## Data extracts
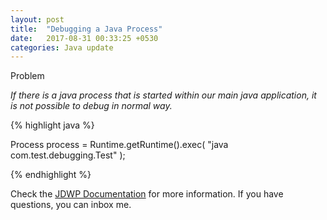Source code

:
 ```yaml
---
layout: post
title:  "Debugging a Java Process"
date:   2017-08-31 00:33:25 +0530
categories: Java update
---
```

Problem

*If there is a java process that is started within our main java application, it is not possible to
debug in normal way.*

{% highlight java %}

Process process = Runtime.getRuntime().exec( &quot;java com.test.debugging.Test&quot; );

{% endhighlight %}

Check the [JDWP Documentation][jdwp-docs] for more information. If you have questions, you can inbox me.

[jdwp-docs]: https://docs.oracle.com/javase/8/docs/technotes/guides/troubleshoot/introclientissues005.html

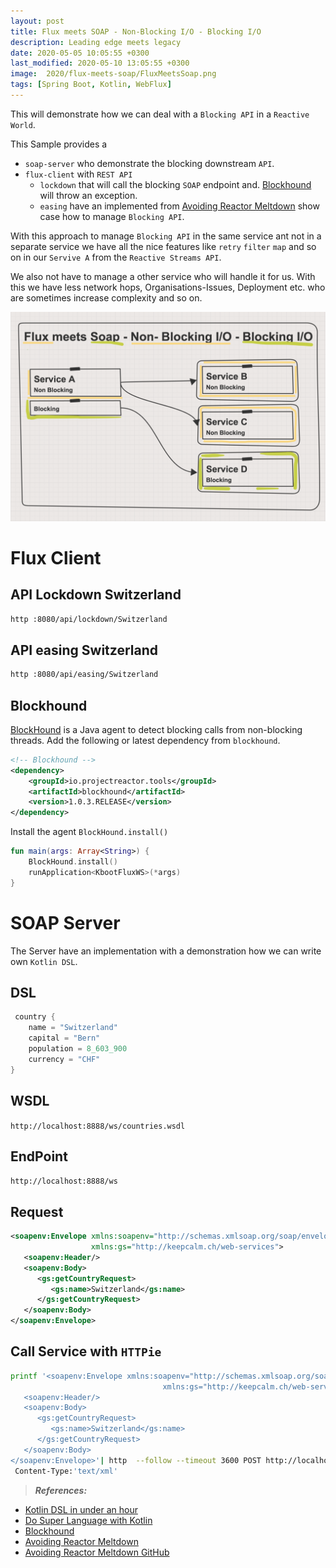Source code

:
 ```yaml
---
layout: post
title: Flux meets SOAP - Non-Blocking I/O - Blocking I/O
description: Leading edge meets legacy
date: 2020-05-05 10:05:55 +0300
last_modified: 2020-05-10 13:05:55 +0300
image:  2020/flux-meets-soap/FluxMeetsSoap.png
tags: [Spring Boot, Kotlin, WebFlux]
--- 
```


This will demonstrate how we can deal with a `Blocking API` in a `Reactive World`.

This Sample provides a 
* `soap-server` who demonstrate the blocking downstream `API`.
* `flux-client` with `REST API` 
  * `lockdown` that will call the blocking `SOAP` endpoint and. [Blockhound](https://github.com/reactor/BlockHound) will throw an exception.
  * `easing` have an implemented from [Avoiding Reactor Meltdown](https://www.youtube.com/watch?v=xCu73WVg8Ps&t=7s) show case how to manage `Blocking API`.

With this approach to manage `Blocking API` in the same service ant not in a separate service we have all the nice features like `retry` `filter` `map` and so on
in our `Servive A` from the `Reactive Streams API`. 

We also not have to manage a other service who will handle it for us. With this we have less network hops, Organisations-Issues, Deployment etc. who are sometimes increase complexity and so on.


![hetzner-preis](/img/2020/flux-meets-soap/FluxMeetsSoap.png)


# Flux Client
## API Lockdown Switzerland
```bash
http :8080/api/lockdown/Switzerland
```

## API easing Switzerland
```bash
http :8080/api/easing/Switzerland
```


## Blockhound
[BlockHound](https://github.com/reactor/BlockHound) is a Java agent to detect blocking calls from non-blocking threads. 
Add the following or latest dependency from `blockhound`.
```xml
<!-- Blockhound	-->
<dependency>
    <groupId>io.projectreactor.tools</groupId>
    <artifactId>blockhound</artifactId>
    <version>1.0.3.RELEASE</version>
</dependency>
```

Install the agent `BlockHound.install()`
```kotlin
fun main(args: Array<String>) {
	BlockHound.install()
	runApplication<KbootFluxWS>(*args)
}
```

# SOAP Server
The Server have an implementation with a demonstration how we can write own `Kotlin DSL`.

## DSL
```kotlin
 country {
    name = "Switzerland"
    capital = "Bern"
    population = 8_603_900
    currency = "CHF"
}
```


## WSDL 
`http://localhost:8888/ws/countries.wsdl`

## EndPoint
`http://localhost:8888/ws`

## Request 
```xml
<soapenv:Envelope xmlns:soapenv="http://schemas.xmlsoap.org/soap/envelope/"
				  xmlns:gs="http://keepcalm.ch/web-services">
   <soapenv:Header/>
   <soapenv:Body>
      <gs:getCountryRequest>
         <gs:name>Switzerland</gs:name>
      </gs:getCountryRequest>
   </soapenv:Body>
</soapenv:Envelope>
```

## Call Service with `HTTPie`

```bash
printf '<soapenv:Envelope xmlns:soapenv="http://schemas.xmlsoap.org/soap/envelope/"
                                  xmlns:gs="http://keepcalm.ch/web-services">
   <soapenv:Header/>
   <soapenv:Body>
      <gs:getCountryRequest>
         <gs:name>Switzerland</gs:name>
      </gs:getCountryRequest>
   </soapenv:Body>
</soapenv:Envelope>'| http  --follow --timeout 3600 POST http://localhost:8888/ws \
 Content-Type:'text/xml'
```

 
> **_References:_**  
* [Kotlin DSL in under an hour](https://www.youtube.com/watch?v=zYNbsVv9oN0)
* [Do Super Language with Kotlin](https://www.youtube.com/watch?v=hYXAFO3q3qU)
* [Blockhound](https://github.com/reactor/BlockHound)
* [Avoiding Reactor Meltdown](https://youtu.be/xCu73WVg8Ps?t=1)
* [Avoiding Reactor Meltdown GitHub](https://github.com/philsttr/avoiding-reactor-meltdown)
 



[jekyll-docs]: https://jekyllrb.com/docs/home
[jekyll-gh]:   https://github.com/jekyll/jekyll
[jekyll-talk]: https://talk.jekyllrb.com/


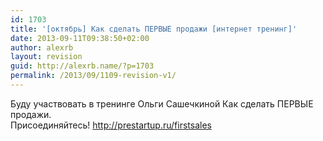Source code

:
 ```yaml
---
id: 1703
title: '[октябрь] Как сделать ПЕРВЫЕ продажи [интернет тренинг]'
date: 2013-09-11T09:38:50+02:00
author: alexrb
layout: revision
guid: http://alexrb.name/?p=1703
permalink: /2013/09/1109-revision-v1/
---
```

Буду участвовать в тренинге Ольги Сашечкиной Как сделать ПЕРВЫЕ продажи.  
Присоединяйтесь! http://prestartup.ru/firstsales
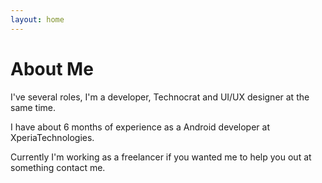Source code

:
 ```yaml
---
layout: home
---
```

# About Me


I've several roles, I'm a developer, Technocrat and UI/UX designer at the same time. 

I have about 6 months  of experience as a Android developer at XperiaTechnologies.

Currently I'm working as a freelancer if you wanted me to help you out at something contact me.
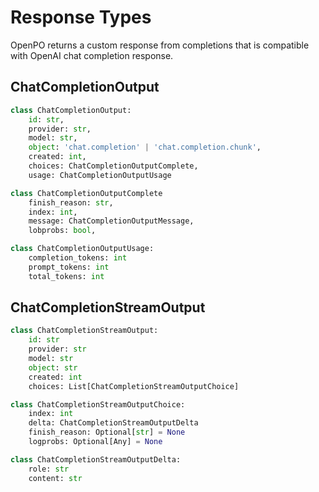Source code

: # Response Types

OpenPO returns a custom response from completions that is compatible with OpenAI chat completion response.

## ChatCompletionOutput

```python
class ChatCompletionOutput:
    id: str,
    provider: str,
    model: str,
    object: 'chat.completion' | 'chat.completion.chunk',
    created: int,
    choices: ChatCompletionOutputComplete,
    usage: ChatCompletionOutputUsage
```

```python
class ChatCompletionOutputComplete
    finish_reason: str,
    index: int,
    message: ChatCompletionOutputMessage,
    lobprobs: bool,

```

```python
class ChatCompletionOutputUsage:
    completion_tokens: int
    prompt_tokens: int
    total_tokens: int

```

## ChatCompletionStreamOutput


```python
class ChatCompletionStreamOutput:
    id: str
    provider: str
    model: str
    object: str
    created: int
    choices: List[ChatCompletionStreamOutputChoice]
```

```python
class ChatCompletionStreamOutputChoice:
    index: int
    delta: ChatCompletionStreamOutputDelta
    finish_reason: Optional[str] = None
    logprobs: Optional[Any] = None
```

```python
class ChatCompletionStreamOutputDelta:
    role: str
    content: str
```


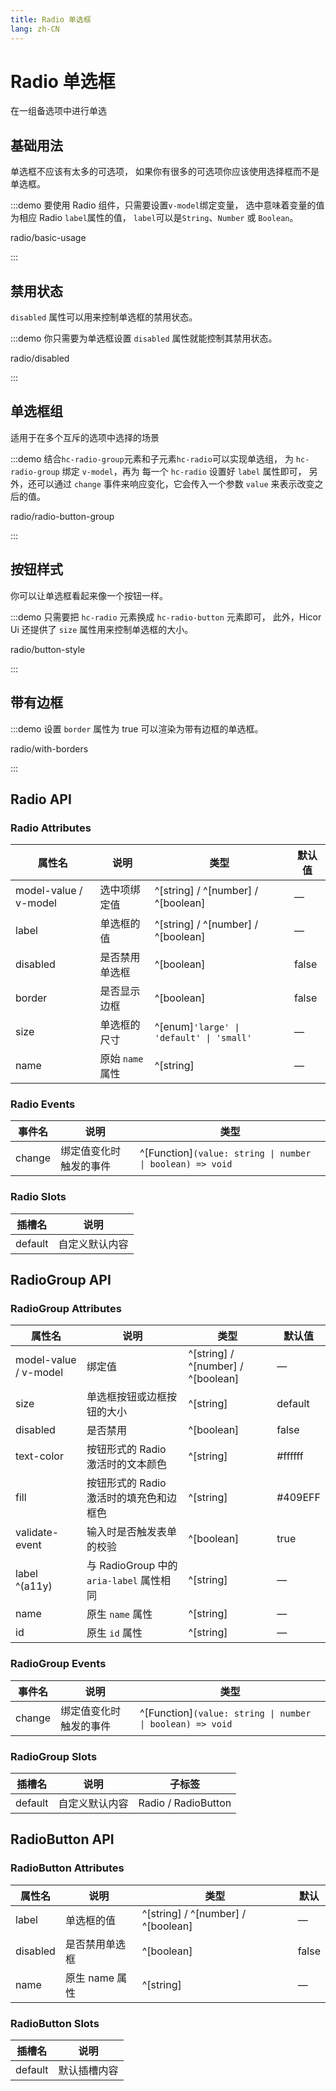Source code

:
 ```yaml
---
title: Radio 单选框
lang: zh-CN
---
```


# Radio 单选框

在一组备选项中进行单选

## 基础用法

单选框不应该有太多的可选项， 如果你有很多的可选项你应该使用选择框而不是单选框。

:::demo 要使用 Radio 组件，只需要设置`v-model`绑定变量， 选中意味着变量的值为相应 Radio `label`属性的值， `label`可以是`String`、`Number` 或 `Boolean`。

radio/basic-usage

:::

## 禁用状态

`disabled` 属性可以用来控制单选框的禁用状态。

:::demo 你只需要为单选框设置 `disabled` 属性就能控制其禁用状态。

radio/disabled

:::

## 单选框组

适用于在多个互斥的选项中选择的场景

:::demo 结合`hc-radio-group`元素和子元素`hc-radio`可以实现单选组， 为 `hc-radio-group` 绑定 `v-model`，再为 每一个 `hc-radio` 设置好 `label` 属性即可， 另外，还可以通过 `change` 事件来响应变化，它会传入一个参数 `value` 来表示改变之后的值。

radio/radio-button-group

:::

## 按钮样式

你可以让单选框看起来像一个按钮一样。

:::demo 只需要把 `hc-radio` 元素换成 `hc-radio-button` 元素即可， 此外，Hicor Ui 还提供了 `size` 属性用来控制单选框的大小。

radio/button-style

:::

## 带有边框

:::demo 设置 `border` 属性为 true 可以渲染为带有边框的单选框。

radio/with-borders

:::

## Radio API

### Radio Attributes

| 属性名                   | 说明           | 类型                                         | 默认值   |
| --------------------- | ------------ | ------------------------------------------ | ----- |
| model-value / v-model | 选中项绑定值       | ^[string] / ^[number] / ^[boolean]         | —     |
| label                 | 单选框的值        | ^[string] / ^[number] / ^[boolean]         | —     |
| disabled              | 是否禁用单选框      | ^[boolean]                                 | false |
| border                | 是否显示边框       | ^[boolean]                                 | false |
| size                  | 单选框的尺寸       | ^[enum]`'large' \| 'default' \| 'small'` | —     |
| name                  | 原始 `name` 属性 | ^[string]                                  | —     |

### Radio Events

| 事件名    | 说明          | 类型                                                             |
| ------ | ----------- | -------------------------------------------------------------- |
| change | 绑定值变化时触发的事件 | ^[Function]`(value: string \| number \| boolean) => void` |

### Radio Slots

| 插槽名     | 说明      |
| ------- | ------- |
| default | 自定义默认内容 |

## RadioGroup API

### RadioGroup Attributes

| 属性名                   | 说明                                | 类型                                 | 默认值     |
| --------------------- | --------------------------------- | ---------------------------------- | ------- |
| model-value / v-model | 绑定值                               | ^[string] / ^[number] / ^[boolean] | —       |
| size                  | 单选框按钮或边框按钮的大小                     | ^[string]                          | default |
| disabled              | 是否禁用                              | ^[boolean]                         | false   |
| text-color            | 按钮形式的 Radio 激活时的文本颜色              | ^[string]                          | #ffffff |
| fill                  | 按钮形式的 Radio 激活时的填充色和边框色           | ^[string]                          | #409EFF |
| validate-event        | 输入时是否触发表单的校验                      | ^[boolean]                         | true    |
| label ^(a11y)         | 与 RadioGroup 中的 `aria-label` 属性相同 | ^[string]                          | —       |
| name                  | 原生 `name` 属性                      | ^[string]                          | —       |
| id                    | 原生 `id` 属性                        | ^[string]                          | —       |

### RadioGroup Events

| 事件名    | 说明          | 类型                                                             |
| ------ | ----------- | -------------------------------------------------------------- |
| change | 绑定值变化时触发的事件 | ^[Function]`(value: string \| number \| boolean) => void` |

### RadioGroup Slots

| 插槽名     | 说明      | 子标签                 |
| ------- | ------- | ------------------- |
| default | 自定义默认内容 | Radio / RadioButton |

## RadioButton API

### RadioButton Attributes

| 属性名      | 说明         | 类型                                 | 默认    |
| -------- | ---------- | ---------------------------------- | ----- |
| label    | 单选框的值      | ^[string] / ^[number] / ^[boolean] | —     |
| disabled | 是否禁用单选框    | ^[boolean]                         | false |
| name     | 原生 name 属性 | ^[string]                          | —     |

### RadioButton Slots

| 插槽名     | 说明     |
| ------- | ------ |
| default | 默认插槽内容 |
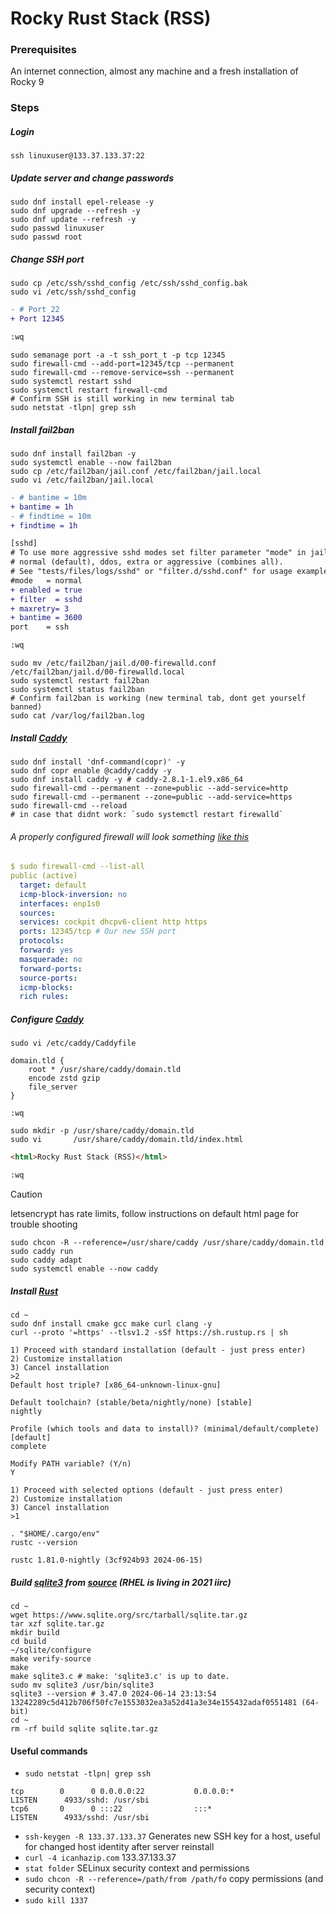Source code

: # Rocky Rust Stack (RSS)
### Prerequisites
An internet connection, almost any machine and a fresh installation of Rocky 9
### Steps
##### Login
```console
ssh linuxuser@133.37.133.37:22
```
##### Update server and change passwords
```console
sudo dnf install epel-release -y
sudo dnf upgrade --refresh -y
sudo dnf update --refresh -y
sudo passwd linuxuser
sudo passwd root
```
##### Change SSH port
```console
sudo cp /etc/ssh/sshd_config /etc/ssh/sshd_config.bak
sudo vi /etc/ssh/sshd_config
```
```diff
- # Port 22
+ Port 12345

:wq
```
```console
sudo semanage port -a -t ssh_port_t -p tcp 12345
sudo firewall-cmd --add-port=12345/tcp --permanent
sudo firewall-cmd --remove-service=ssh --permanent
sudo systemctl restart sshd
sudo systemctl restart firewall-cmd
# Confirm SSH is still working in new terminal tab
sudo netstat -tlpn| grep ssh
```
##### Install fail2ban
```console
sudo dnf install fail2ban -y
sudo systemctl enable --now fail2ban
sudo cp /etc/fail2ban/jail.conf /etc/fail2ban/jail.local
sudo vi /etc/fail2ban/jail.local
```
```diff
- # bantime = 10m
+ bantime = 1h
- # findtime = 10m
+ findtime = 1h

[sshd]
# To use more aggressive sshd modes set filter parameter "mode" in jail.local:
# normal (default), ddos, extra or aggressive (combines all).
# See "tests/files/logs/sshd" or "filter.d/sshd.conf" for usage example and details.
#mode   = normal
+ enabled = true
+ filter  = sshd
+ maxretry= 3
+ bantime = 3600
port    = ssh

:wq
```
```console
sudo mv /etc/fail2ban/jail.d/00-firewalld.conf /etc/fail2ban/jail.d/00-firewalld.local
sudo systemctl restart fail2ban
sudo systemctl status fail2ban
# Confirm fail2ban is working (new terminal tab, dont get yourself banned)
sudo cat /var/log/fail2ban.log
```
##### Install [Caddy](https://linuxiac.com/installing-caddy-php-on-rocky-linux-9-almalinux-9/)
```console
sudo dnf install 'dnf-command(copr)' -y
sudo dnf copr enable @caddy/caddy -y
sudo dnf install caddy -y # caddy-2.8.1-1.el9.x86_64
sudo firewall-cmd --permanent --zone=public --add-service=http
sudo firewall-cmd --permanent --zone=public --add-service=https
sudo firewall-cmd --reload
# in case that didnt work: `sudo systemctl restart firewalld`
```
###### A properly configured firewall will look something [like this](https://docs.rockylinux.org/de/guides/web/caddy/)
```yaml
$ sudo firewall-cmd --list-all
public (active)
  target: default
  icmp-block-inversion: no
  interfaces: enp1s0
  sources:
  services: cockpit dhcpv6-client http https
  ports: 12345/tcp # Our new SSH port
  protocols:
  forward: yes
  masquerade: no
  forward-ports:
  source-ports:
  icmp-blocks:
  rich rules:
```
##### Configure [Caddy](https://docs.rockylinux.org/de/guides/web/caddy/)
```console
sudo vi /etc/caddy/Caddyfile
```
```
domain.tld {
	root * /usr/share/caddy/domain.tld
	encode zstd gzip
	file_server
}

:wq
```
```console
sudo mkdir -p /usr/share/caddy/domain.tld
sudo vi       /usr/share/caddy/domain.tld/index.html
```
```html
<html>Rocky Rust Stack (RSS)</html>

:wq
```
> [!CAUTION]
> letsencrypt has rate limits, follow instructions on default html page for trouble shooting
```console
sudo chcon -R --reference=/usr/share/caddy /usr/share/caddy/domain.tld
sudo caddy run
sudo caddy adapt
sudo systemctl enable --now caddy
```
##### Install [Rust](https://www.rust-lang.org/)
```console
cd ~
sudo dnf install cmake gcc make curl clang -y
curl --proto '=https' --tlsv1.2 -sSf https://sh.rustup.rs | sh
```
```console
1) Proceed with standard installation (default - just press enter)
2) Customize installation
3) Cancel installation
>2
Default host triple? [x86_64-unknown-linux-gnu]

Default toolchain? (stable/beta/nightly/none) [stable]
nightly

Profile (which tools and data to install)? (minimal/default/complete) [default]
complete

Modify PATH variable? (Y/n)
Y

1) Proceed with selected options (default - just press enter)
2) Customize installation
3) Cancel installation
>1
```
```console
. "$HOME/.cargo/env"
rustc --version
```
```
rustc 1.81.0-nightly (3cf924b93 2024-06-15)
```
##### Build [sqlite3](https://www.sqlite.org/index.html) from [source](https://github.com/sqlite/sqlite) (RHEL is living in 2021 iirc)
```console
cd ~
wget https://www.sqlite.org/src/tarball/sqlite.tar.gz
tar xzf sqlite.tar.gz
mkdir build
cd build
~/sqlite/configure
make verify-source
make
make sqlite3.c # make: 'sqlite3.c' is up to date.
sudo mv sqlite3 /usr/bin/sqlite3
sqlite3 --version # 3.47.0 2024-06-14 23:13:54 13242289c5d412b706f50fc7e1553032ea3a52d41a3e34e155432adaf0551481 (64-bit)
cd ~
rm -rf build sqlite sqlite.tar.gz
```
#### Useful commands
- `sudo netstat -tlpn| grep ssh`
```
tcp        0      0 0.0.0.0:22           0.0.0.0:*               LISTEN      4933/sshd: /usr/sbi
tcp6       0      0 :::22                :::*                    LISTEN      4933/sshd: /usr/sbi
```
- `ssh-keygen -R 133.37.133.37` Generates new SSH key for a host, useful for changed host identity after server reinstall
- `curl -4 icanhazip.com` 133.37.133.37
- `stat folder` SELinux security context and permissions
- `sudo chcon -R --reference=/path/from /path/fo` copy permissions (and security context)
- `sudo kill 1337`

## Action item
If a line of the listing contains the word "ChatCompletionOutputUsage", count it; then give the total and nothing else.

## Result
2